Grandissima delusione la lettura del vangelo che per tradizione è attribuito a Marco.

Scrive solo della predicazione di Gesù, dei suoi miracoli, della sua tribolazione e della sua morte.

Una descrizione precisa del suo timore da uomo per la fine che lo attendeva e che Yahweh gli aveva predetto. Discorsi e parabole spesso incomprensibili per me. Descrizione minuziosa di miracoli e della folla che lo seguiva indomita. Sempre dopo ogni miracolo raccomandava di non dir niente a nessuno, di non parlare alla gente di quello che aveva fatto. Strano però perché molti miracoli li faceva davanti a una moltitudine di gente e comunque nessuno rimase in silenzio dopo aver ottenuto un miracolo, proprio nessuno.

Non ho nessuna nota da sottolineare tranne Ma 7,15Non c’è nulla di esterno all’uomo che entrando in lui, possa contaminarlo. Piuttosto sono le cose che escono dall’uomo quelle che contaminano l’uomo.

Qui si intende bene che vuol significare che è l’uomo stesso che si può far del male da solo. Però io che vivo in questo periodo di tempo penso invece che questa frase possa essere riduttiva ed intesa solo per la parte spirituale e non per quella materiale dove invece è sicuro che proprio ciò che entra nell’uomo lo contamini e tanto anche.

Ma 8,31E’ necessario che il figlio dell’uomo soffra molto. Che sia riprovato dagli anziani, dai capi dei sacerdoti e dagli scribi, sia ucciso e dopo tre giorni risorga.

Quando Pietro prendendolo da parte gli chiese spiegazioni del perché di tutto questo, lui, Gesù, rivolgendosi a tutti gli altri apostoli ad alta voce disse: Ma 8,33.vattene lontano da me, satana, poiché tu non hai sentimenti secondo Dio, ma secondo gli uomini.

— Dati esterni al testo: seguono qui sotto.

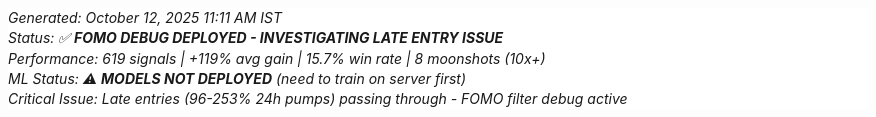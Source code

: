 _Generated: October 12, 2025 11:11 AM IST_  
_Status: ✅ **FOMO DEBUG DEPLOYED - INVESTIGATING LATE ENTRY ISSUE**_  
_Performance: 619 signals | +119% avg gain | 15.7% win rate | 8 moonshots (10x+)_  
_ML Status: ⚠️  **MODELS NOT DEPLOYED** (need to train on server first)_  
_Critical Issue: Late entries (96-253% 24h pumps) passing through - FOMO filter debug active_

Perciò Pietro, giustamente chiedeva il perché dovesse soffrire tanto, possibile che non ci fosse una soluzione migliore? Ma Gesù lo trattò sgarbatamente accusandolo di essere lui stesso un accusatore (satana) e di non voler comprendere il pensiero di Dio essendo solo un uomo. Questo dialogo mi fa capire che nessuno, sicuramente neanche Gesù stesso, capiva il perché doveva succedere tutto questo, come infatti, quando stava per giungere il momento del suo arresto l’uomo Gesù era in preda alla paura e alla ricerca del perché di tutto questo.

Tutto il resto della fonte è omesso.